> [To do]
From the line with "the relevant parameters." through the line with "The checkpoint feature", repeat the entries verbatim, both end lines included, and add nothing.
== Extracted records ==
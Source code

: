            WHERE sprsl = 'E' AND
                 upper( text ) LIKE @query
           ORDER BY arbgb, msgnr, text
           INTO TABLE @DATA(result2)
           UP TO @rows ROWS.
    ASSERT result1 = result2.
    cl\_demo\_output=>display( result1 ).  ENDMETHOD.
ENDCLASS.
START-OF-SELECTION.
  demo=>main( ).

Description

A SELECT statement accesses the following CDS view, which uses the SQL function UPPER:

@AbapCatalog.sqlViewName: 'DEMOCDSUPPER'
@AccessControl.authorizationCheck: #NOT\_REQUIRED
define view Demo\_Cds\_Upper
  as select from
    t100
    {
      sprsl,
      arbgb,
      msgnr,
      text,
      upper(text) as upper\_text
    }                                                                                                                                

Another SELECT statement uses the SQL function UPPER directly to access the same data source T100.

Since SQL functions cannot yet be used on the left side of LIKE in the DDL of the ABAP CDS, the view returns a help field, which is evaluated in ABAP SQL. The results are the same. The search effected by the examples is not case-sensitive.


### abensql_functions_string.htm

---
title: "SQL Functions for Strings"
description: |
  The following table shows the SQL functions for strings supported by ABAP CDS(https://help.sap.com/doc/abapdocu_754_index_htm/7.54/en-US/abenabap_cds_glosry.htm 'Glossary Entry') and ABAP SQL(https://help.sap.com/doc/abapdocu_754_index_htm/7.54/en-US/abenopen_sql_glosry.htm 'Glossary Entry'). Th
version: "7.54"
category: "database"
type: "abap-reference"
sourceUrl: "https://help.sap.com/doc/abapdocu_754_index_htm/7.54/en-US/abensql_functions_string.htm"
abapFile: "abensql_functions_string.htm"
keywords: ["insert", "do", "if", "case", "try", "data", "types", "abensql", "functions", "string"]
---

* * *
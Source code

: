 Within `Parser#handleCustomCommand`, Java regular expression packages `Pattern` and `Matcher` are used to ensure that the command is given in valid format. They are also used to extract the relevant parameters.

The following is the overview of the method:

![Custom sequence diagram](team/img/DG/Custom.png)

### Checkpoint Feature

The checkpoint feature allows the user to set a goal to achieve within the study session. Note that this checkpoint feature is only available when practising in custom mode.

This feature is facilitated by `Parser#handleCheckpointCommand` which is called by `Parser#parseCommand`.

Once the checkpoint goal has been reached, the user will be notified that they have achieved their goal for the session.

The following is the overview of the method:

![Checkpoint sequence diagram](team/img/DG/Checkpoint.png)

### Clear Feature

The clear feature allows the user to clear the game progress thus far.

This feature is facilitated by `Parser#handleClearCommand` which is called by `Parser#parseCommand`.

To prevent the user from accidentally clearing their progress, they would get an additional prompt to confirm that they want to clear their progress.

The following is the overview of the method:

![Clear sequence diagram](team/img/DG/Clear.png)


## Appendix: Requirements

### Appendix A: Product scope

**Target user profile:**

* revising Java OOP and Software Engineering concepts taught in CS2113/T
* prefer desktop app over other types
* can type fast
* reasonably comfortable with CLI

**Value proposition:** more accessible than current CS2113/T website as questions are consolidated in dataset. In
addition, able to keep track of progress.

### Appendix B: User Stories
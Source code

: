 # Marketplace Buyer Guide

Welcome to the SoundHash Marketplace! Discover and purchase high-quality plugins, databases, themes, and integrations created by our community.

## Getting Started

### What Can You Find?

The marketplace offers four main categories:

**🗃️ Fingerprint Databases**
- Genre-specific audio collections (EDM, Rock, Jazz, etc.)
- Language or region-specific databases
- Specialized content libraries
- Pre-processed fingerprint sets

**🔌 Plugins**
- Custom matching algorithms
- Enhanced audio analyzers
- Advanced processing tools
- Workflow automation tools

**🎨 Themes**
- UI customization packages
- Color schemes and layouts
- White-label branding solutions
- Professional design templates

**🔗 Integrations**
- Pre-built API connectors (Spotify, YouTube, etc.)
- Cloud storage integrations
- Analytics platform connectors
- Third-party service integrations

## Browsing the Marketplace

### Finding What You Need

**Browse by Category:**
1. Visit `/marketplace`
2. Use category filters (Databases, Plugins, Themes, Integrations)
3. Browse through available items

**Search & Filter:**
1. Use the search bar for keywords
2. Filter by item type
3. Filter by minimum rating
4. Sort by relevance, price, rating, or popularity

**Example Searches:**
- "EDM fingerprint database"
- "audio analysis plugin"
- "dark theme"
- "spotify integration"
===
> [Your response]
: Within `Parser#handleCustomCommand`, Java regular expression packages `Pattern` and `Matcher` are used to ensure that the command is given in valid format. They are also used to extract the relevant parameters.

The following is the overview of the method:

![Custom sequence diagram](team/img/DG/Custom.png)

### Checkpoint Feature

The checkpoint feature allows the user to set a goal to achieve within the study session. Note that this checkpoint feature is only available when practising in custom mode.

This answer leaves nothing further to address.